Family Law FAQs
Below are answers to some of the questions most frequently encountered by the family law attorneys at Johnson, Westra, Broecker, Whittaker & Newitt, P.C. as they advise and represent clients in divorce, child custody, and related family law matters in Carol Stream and surrounding areas. If you have other questions or need help with a divorce or other family law matter, contact our office to speak with one of our knowledgeable and experienced family law attorneys.
What is the difference between a divorce and an annulment?
A divorce is the process used to end or dissolve a legal marriage under Illinois law. An annulment is the legal cancellation of a marriage which was never valid to begin with.
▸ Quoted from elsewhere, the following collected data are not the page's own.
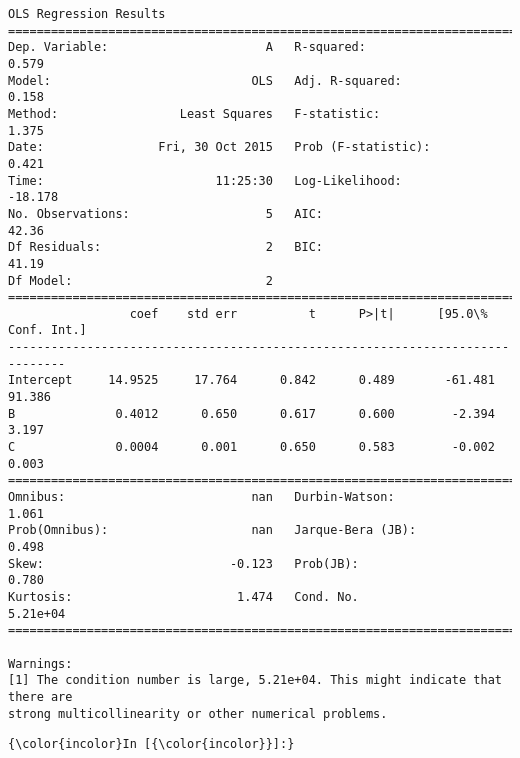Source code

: \documentclass{article}
\begin{document}
    \begin{Verbatim}[commandchars=\\\{\}]
OLS Regression Results                            
==============================================================================
Dep. Variable:                      A   R-squared:                       0.579
Model:                            OLS   Adj. R-squared:                  0.158
Method:                 Least Squares   F-statistic:                     1.375
Date:                Fri, 30 Oct 2015   Prob (F-statistic):              0.421
Time:                        11:25:30   Log-Likelihood:                -18.178
No. Observations:                   5   AIC:                             42.36
Df Residuals:                       2   BIC:                             41.19
Df Model:                           2                                         
==============================================================================
                 coef    std err          t      P>|t|      [95.0\% Conf. Int.]
------------------------------------------------------------------------------
Intercept     14.9525     17.764      0.842      0.489       -61.481    91.386
B              0.4012      0.650      0.617      0.600        -2.394     3.197
C              0.0004      0.001      0.650      0.583        -0.002     0.003
==============================================================================
Omnibus:                          nan   Durbin-Watson:                   1.061
Prob(Omnibus):                    nan   Jarque-Bera (JB):                0.498
Skew:                          -0.123   Prob(JB):                        0.780
Kurtosis:                       1.474   Cond. No.                     5.21e+04
==============================================================================

Warnings:
[1] The condition number is large, 5.21e+04. This might indicate that there are
strong multicollinearity or other numerical problems.
    \end{Verbatim}

    \begin{Verbatim}[commandchars=\\\{\}]
{\color{incolor}In [{\color{incolor}}]:} 
\end{Verbatim}


    
    
    
    
\end{document}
For instance, if the couple got married while one of the persons was drunk or drugged or otherwise lacked mental capacity, that marriage may be annulled. A marriage may also be invalid and void or voidable if one party was forced or tricked into marriage, if one party was underage and lacked parental consent, if one party was already married to another, or if the marriage cannot be physically consummated. In Illinois, an annulment is called a Declaration of Invalidity of Marriage.
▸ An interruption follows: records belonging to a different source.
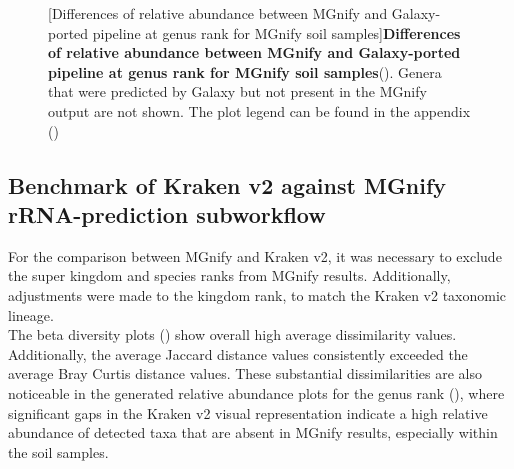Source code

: \begin{figure}[H]
  \centering
  [Differences of relative abundance between MGnify and Galaxy-ported pipeline at genus rank for MGnify soil samples]{\textbf{Differences of relative abundance between MGnify and Galaxy-ported pipeline at genus rank for MGnify soil samples}(). Genera that were predicted by Galaxy but not present in the MGnify output are not shown. The plot legend can be found in the appendix ()} \label{fig:mgnify_soil_rel_abundace_g_level}%
\end{figure}


\subsection{Benchmark of Kraken v2 against MGnify rRNA-prediction subworkflow}\label{subsec:mgnifyVSkraken2}
For the comparison between MGnify and Kraken v2, it was necessary to exclude the super kingdom and species ranks from MGnify results. Additionally, adjustments were made to the kingdom rank, to match the Kraken v2 taxonomic lineage.\\
The beta diversity plots () show overall high average dissimilarity values. Additionally, the average Jaccard distance values consistently exceeded the average Bray Curtis distance values. These substantial dissimilarities are also noticeable in the generated relative abundance plots for the genus rank (), where significant gaps in the Kraken v2 visual representation indicate a high relative abundance of detected taxa that are absent in MGnify results, especially within the soil samples.\\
What is the purpose of a legal separation?
A legal separation is an option for some couples who cannot divorce for religious or economic reasons, or because they do not yet meet the residency requirements to obtain a divorce in Illinois. Others may wish to live apart but may be holding out the hope of a reconciliation and are not ready to finally declare the marriage is over. Entering into a legal separation allows the parties to establish enforceable support and maintenance agreements. A legal separation helps the parties maintain peaceful relations and smooth the transition to either divorce or reconciliation in the future.
Can one spouse’s pension be divided between the parties in a divorce?
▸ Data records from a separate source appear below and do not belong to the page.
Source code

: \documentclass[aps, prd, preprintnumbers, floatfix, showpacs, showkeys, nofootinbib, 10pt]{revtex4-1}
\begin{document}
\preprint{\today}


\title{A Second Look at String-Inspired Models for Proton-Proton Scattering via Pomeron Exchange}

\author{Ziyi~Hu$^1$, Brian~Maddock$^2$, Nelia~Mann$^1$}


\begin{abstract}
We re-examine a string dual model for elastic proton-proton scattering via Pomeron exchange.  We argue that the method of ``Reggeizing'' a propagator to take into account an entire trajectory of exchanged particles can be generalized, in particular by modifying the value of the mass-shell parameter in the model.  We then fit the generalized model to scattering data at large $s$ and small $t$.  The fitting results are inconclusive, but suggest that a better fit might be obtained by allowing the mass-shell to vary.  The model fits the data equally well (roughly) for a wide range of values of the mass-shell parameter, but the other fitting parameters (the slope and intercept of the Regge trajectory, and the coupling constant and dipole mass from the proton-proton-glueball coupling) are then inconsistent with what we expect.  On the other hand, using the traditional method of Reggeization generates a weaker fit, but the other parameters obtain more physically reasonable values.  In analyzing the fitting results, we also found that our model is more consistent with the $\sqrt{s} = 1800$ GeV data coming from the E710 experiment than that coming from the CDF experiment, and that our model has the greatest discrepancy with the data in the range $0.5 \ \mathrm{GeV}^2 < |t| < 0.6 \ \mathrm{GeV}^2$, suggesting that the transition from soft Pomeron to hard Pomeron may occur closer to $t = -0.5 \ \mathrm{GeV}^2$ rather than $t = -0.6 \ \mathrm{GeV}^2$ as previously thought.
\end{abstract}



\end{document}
The value of a pension which accrued during the marriage may be marital property subject to the equitable distribution of property made by the court. If the fund is a defined benefit plan (such as a pension or retirement plan) or a defined contribution plan (such as a 401(k) or profit sharing plan), it may be necessary to obtain a Qualified Domestic Relations Order (QDRO) directing the plan administrator to transfer or release the funds. A portion of the pension may be marital property and a portion may be separate property, making this a complicated area of law.
Can I still access and use the joint bank account and credit cards while the divorce is pending?
Early in the divorce process, it is common for the judge to make temporary orders for child custody and support pending the final resolution of these issues in the final divorce decree. The judge may issue other orders related to the property and assets of the parties, generally meant to preserve the status quo while the divorce is pending. Even if not specifically prohibited by the court, you probably should not make any large purchases or sales or other big decisions without first consulting with your divorce attorney.
How can I ask for a prenuptial agreement without sending the wrong message?
A prenuptial agreement can benefit both parties who are entering into a marriage. The partner with higher income or assets can rest assured that he or she will not be taken advantage of in case of a divorce, while the other partner can take comfort knowing he or she will be properly taken care of if the marriage doesn’t work out. Addressing these issues at the outset may seem unromantic, but it allows the parties to enter into the marriage with security and peace of mind and focus on each other and the loving bond between them.
A prenuptial agreement can work for any couple, although it may be especially beneficial when there is a large income disparity or where one or both of the parties has been through a difficult divorce in the past. A prenuptial agreement should not be signed until both parties have had the agreement reviewed by an attorney.